Quelle peine encourt-on pour Hausfriedensbruch ?
Le § 123 Abs. 1 StGB nomme un cadre, non un résultat : peine privative de liberté allant jusqu'à un an ou peine d'amende. À l'intérieur de ce cadre, le tribunal décide d'après les circonstances de l'acte et de la personne. Qui vous nomme un chiffre à l'avance devine.
Le Hausfriedensbruch aggravé figure dans une disposition propre. Le § 124 StGB concerne le cas où un attroupement se forme publiquement et pénètre illicitement, dans l'intention de commettre des violences contre des personnes ou des choses avec des forces réunies, dans les locaux qui y sont nommés. Est alors punissable quiconque prend part à ces agissements, d'une peine privative de liberté allant jusqu'à deux ans ou d'une peine d'amende. Pour le cas quotidien dont il s'agit ici, le § 123 StGB est la disposition applicable.
Quels locaux la disposition protège
Le libellé est étroitement rédigé. Sont protégés le logement, les locaux commerciaux, la propriété close d'autrui ainsi que les locaux fermés destinés au service public ou au transport public (§ 123 Abs. 1 StGB). La propriété close désigne une surface qui est protégée contre une entrée quelconque par une clôture extérieure. Une prairie ouverte sans aucune délimitation ne relève pas sans autre de cette notion.
Deux variantes de l'acte : pénétrer et demeurer
Le § 123 Abs. 1 StGB connaît deux chemins vers la punissabilité, et ils se distinguent considérablement.
Le premier est l'intrusion illicite. L'entrée est illicite lorsqu'elle a lieu contre la volonté de la personne habilitée. Qui entre avec l'accord de celle-ci ne pénètre pas illicitement.
La seconde variante atteint celui qui séjourne sans autorisation dans les locaux et ne s'éloigne pas sur la demande de la personne habilitée. Ici, la punissabilité ne commence qu'avec le fait de rester après cette demande. C'est le point pratiquement le plus important de toute la disposition : qui entre dans un établissement et à qui il est demandé sur place de partir ne s'est pas rendu punissable par l'entrée, mais seulement par le fait de rester.
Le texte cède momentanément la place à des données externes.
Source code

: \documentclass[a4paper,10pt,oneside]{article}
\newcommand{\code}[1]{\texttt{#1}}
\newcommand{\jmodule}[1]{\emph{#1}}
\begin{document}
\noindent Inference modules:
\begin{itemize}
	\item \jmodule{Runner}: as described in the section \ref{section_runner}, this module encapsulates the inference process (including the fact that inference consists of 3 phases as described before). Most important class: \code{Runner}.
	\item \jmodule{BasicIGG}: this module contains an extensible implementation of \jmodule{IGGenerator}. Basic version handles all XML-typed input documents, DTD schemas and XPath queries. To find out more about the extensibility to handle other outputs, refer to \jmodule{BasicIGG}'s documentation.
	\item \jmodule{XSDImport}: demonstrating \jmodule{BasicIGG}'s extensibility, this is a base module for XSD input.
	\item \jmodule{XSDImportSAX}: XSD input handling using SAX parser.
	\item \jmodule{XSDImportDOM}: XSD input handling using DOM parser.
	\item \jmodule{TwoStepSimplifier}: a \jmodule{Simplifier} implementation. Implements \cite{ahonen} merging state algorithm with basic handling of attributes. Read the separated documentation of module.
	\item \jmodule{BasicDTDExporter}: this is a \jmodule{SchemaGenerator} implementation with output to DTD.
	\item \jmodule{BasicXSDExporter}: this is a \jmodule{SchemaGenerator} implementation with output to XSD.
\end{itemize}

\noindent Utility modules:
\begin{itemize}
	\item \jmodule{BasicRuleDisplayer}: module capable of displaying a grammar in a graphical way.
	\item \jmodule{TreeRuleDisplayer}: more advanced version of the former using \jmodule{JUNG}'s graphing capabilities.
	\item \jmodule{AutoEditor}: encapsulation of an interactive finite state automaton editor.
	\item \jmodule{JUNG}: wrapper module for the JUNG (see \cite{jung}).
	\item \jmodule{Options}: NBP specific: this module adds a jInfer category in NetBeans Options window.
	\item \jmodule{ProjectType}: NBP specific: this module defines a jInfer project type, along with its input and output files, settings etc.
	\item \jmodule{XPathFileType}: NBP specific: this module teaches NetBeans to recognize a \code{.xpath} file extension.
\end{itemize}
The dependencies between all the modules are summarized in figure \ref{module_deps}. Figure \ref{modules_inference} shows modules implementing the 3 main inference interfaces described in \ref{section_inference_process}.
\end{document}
Commerce, établissement, gare : jusqu'où va le Hausrecht ?
Les locaux ouverts au public ne sont pas pour autant sans maître. Le Hausrecht, le droit de décider qui peut se trouver dans les locaux, reste à la personne habilitée ; celle-ci peut l'exercer dans le cas d'espèce et demander à quelqu'un de partir. Le fondement en est de droit civil : selon le § 1004 Abs. 1 BGB, dans le Bürgerliches Gesetzbuch, le code civil allemand, le propriétaire peut exiger de l'auteur du trouble la suppression de l'atteinte et, si d'autres atteintes sont à craindre, agir en cessation. La prétention est exclue lorsque le propriétaire est tenu de tolérer l'atteinte (§ 1004 Abs. 2 BGB).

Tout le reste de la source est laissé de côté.